Looking at the entries, how many lines hold the word "dynamic"? State the number by itself.

EXCERPTED RECORDS: Begin

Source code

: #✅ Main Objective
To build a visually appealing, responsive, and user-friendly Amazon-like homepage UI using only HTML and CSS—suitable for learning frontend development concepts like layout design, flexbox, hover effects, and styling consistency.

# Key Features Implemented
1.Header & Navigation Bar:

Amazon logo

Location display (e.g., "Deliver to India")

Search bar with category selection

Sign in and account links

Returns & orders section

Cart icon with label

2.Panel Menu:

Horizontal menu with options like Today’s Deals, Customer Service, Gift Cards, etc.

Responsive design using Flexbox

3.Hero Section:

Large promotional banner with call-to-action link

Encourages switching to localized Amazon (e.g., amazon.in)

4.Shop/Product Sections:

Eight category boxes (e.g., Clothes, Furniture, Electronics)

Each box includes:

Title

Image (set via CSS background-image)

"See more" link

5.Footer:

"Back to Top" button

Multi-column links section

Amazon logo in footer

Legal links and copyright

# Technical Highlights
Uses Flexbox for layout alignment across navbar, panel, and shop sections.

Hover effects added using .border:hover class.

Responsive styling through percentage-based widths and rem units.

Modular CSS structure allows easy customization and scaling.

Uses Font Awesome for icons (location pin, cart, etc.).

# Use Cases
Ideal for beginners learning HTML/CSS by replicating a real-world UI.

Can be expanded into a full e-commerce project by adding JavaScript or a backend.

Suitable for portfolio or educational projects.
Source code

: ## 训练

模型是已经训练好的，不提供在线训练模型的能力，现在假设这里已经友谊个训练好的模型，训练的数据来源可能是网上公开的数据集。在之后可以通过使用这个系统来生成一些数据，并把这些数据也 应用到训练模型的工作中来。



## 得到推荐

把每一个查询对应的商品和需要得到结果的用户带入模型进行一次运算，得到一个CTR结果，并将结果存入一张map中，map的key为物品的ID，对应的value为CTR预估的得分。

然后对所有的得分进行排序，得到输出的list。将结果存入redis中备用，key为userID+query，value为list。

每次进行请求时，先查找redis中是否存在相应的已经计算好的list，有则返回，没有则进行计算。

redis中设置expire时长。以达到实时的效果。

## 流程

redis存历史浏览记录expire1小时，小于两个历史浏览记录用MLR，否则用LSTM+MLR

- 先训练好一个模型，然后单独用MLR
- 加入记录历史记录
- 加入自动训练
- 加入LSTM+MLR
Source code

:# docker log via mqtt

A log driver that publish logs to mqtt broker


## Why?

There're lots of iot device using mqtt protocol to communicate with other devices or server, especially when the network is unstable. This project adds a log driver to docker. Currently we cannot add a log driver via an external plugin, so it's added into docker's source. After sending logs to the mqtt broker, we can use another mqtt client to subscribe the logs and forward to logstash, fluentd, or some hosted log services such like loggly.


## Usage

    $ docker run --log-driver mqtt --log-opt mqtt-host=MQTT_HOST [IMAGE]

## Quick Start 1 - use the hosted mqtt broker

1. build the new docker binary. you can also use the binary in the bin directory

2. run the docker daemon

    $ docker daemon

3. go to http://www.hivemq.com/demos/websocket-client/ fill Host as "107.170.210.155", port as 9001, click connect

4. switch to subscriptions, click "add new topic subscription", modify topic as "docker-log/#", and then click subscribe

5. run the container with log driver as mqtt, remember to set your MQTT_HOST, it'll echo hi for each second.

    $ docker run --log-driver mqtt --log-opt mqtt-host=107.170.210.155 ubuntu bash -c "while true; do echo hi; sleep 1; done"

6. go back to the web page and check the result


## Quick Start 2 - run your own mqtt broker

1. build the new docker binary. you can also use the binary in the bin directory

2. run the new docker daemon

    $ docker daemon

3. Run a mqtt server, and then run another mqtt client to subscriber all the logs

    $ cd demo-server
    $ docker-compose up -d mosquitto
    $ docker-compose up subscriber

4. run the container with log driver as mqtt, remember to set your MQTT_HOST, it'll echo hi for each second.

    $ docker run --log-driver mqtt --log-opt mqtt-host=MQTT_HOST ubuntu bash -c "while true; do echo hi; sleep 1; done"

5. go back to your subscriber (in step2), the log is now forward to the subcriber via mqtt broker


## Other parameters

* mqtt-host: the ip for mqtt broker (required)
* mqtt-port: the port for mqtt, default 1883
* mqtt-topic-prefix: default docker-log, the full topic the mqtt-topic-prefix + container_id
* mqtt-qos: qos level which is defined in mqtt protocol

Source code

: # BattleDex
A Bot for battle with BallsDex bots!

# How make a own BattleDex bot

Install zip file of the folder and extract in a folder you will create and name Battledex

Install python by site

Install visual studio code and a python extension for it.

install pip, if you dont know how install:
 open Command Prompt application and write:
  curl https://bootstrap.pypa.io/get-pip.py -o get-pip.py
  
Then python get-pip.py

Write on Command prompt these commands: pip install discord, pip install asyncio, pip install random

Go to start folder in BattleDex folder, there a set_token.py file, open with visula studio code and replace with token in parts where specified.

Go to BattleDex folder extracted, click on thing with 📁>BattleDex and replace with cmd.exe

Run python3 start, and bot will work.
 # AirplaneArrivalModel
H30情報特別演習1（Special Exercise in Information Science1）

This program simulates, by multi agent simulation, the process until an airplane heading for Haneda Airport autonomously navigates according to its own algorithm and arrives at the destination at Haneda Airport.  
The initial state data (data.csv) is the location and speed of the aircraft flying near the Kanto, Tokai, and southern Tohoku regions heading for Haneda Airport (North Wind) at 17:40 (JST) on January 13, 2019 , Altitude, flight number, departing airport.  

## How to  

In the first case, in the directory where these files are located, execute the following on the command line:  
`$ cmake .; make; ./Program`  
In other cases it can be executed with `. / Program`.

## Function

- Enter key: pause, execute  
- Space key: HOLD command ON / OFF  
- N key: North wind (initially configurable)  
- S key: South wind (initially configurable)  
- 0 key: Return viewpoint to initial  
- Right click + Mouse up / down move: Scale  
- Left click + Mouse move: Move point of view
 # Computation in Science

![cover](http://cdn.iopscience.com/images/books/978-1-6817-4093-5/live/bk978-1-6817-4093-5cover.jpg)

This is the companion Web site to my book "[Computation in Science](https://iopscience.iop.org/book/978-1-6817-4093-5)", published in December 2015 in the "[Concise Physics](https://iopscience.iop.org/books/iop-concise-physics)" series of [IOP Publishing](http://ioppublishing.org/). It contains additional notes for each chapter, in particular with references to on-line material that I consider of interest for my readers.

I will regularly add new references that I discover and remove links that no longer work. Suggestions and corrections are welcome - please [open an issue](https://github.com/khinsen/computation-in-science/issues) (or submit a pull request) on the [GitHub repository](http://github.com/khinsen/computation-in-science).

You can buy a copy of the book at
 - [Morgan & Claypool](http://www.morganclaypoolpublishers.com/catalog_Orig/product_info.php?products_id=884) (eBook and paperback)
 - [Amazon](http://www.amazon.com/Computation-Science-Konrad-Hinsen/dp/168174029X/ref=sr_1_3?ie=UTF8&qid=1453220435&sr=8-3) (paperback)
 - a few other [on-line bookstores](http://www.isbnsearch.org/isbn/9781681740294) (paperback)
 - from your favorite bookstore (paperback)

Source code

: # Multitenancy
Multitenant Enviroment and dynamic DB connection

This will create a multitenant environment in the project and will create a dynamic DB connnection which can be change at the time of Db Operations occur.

EXCERPTED RECORDS: End

• [FINISHED TASK]: 2